La Cour de cassation a jugé en 2005 que lorsqu'une loi prévoit que le fonctionnaire qui doit imposer une sanction administrative peut procéder à l'audition du contrevenant, cette audition ne peut pas être déléguée à une autre personne. Cette décision devrait logiquement s'appliquer également aux sanctions administratives communales.


La Cour de cassation de Belgique a rendu récemment un arrêt qui, bien que ne concernant pas directement la procédure administrative prévue à l’article 119bis de la Nouvelle loi communale, n’est cependant pas sans intérêt pour cette matière.

Les faits concernent les poursuites entamées sur la base de la loi du 21 décembre 1998 relative à la sécurité lors des matches de football (la « loi football », Inforum 145035).

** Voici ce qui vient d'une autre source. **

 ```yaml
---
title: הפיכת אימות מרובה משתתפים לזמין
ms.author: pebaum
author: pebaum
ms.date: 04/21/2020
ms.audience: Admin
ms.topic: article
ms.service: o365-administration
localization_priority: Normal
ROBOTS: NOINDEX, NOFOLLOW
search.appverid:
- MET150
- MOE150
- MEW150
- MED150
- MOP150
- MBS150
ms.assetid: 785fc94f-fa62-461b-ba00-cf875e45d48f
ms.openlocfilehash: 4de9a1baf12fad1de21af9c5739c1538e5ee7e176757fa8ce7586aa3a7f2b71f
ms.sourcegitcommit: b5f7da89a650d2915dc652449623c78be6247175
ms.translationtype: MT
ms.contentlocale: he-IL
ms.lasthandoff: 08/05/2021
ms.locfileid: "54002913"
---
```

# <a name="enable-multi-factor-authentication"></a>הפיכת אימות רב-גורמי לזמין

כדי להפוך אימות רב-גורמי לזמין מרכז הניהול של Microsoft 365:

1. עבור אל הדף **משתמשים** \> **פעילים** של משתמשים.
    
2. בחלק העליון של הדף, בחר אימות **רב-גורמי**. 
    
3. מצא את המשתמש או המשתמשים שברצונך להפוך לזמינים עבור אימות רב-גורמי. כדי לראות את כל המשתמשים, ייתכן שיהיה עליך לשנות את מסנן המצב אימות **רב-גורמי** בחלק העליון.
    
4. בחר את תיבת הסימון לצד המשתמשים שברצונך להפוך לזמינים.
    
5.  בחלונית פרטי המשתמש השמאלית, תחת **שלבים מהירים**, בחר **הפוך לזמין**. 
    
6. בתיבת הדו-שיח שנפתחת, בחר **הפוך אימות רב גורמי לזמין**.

Pour rappel, c’est cette loi qui a fortement inspiré le législateur lorsqu’il a introduit l’article 119bis dans la Nouvelle loi communale via la loi du 13 mai 1999 relative aux sanctions administratives dans les communes (Inforum 152841); c’est pourquoi la doctrine et la jurisprudence relatives à l’une peuvent servir également à l’autre, mutatis mutandis.


L’affaire examinée

D’après l’article 25 de la loi football, les faits incriminés (jeter des objets vers ou depuis le terrain, pénétrer ou tenter de pénétrer irrégulièrement dans le stade, troubler par son comportement le déroulement du match, etc.), peuvent faire l’objet d’une sanction imposée par un fonctionnaire désigné par le Roi.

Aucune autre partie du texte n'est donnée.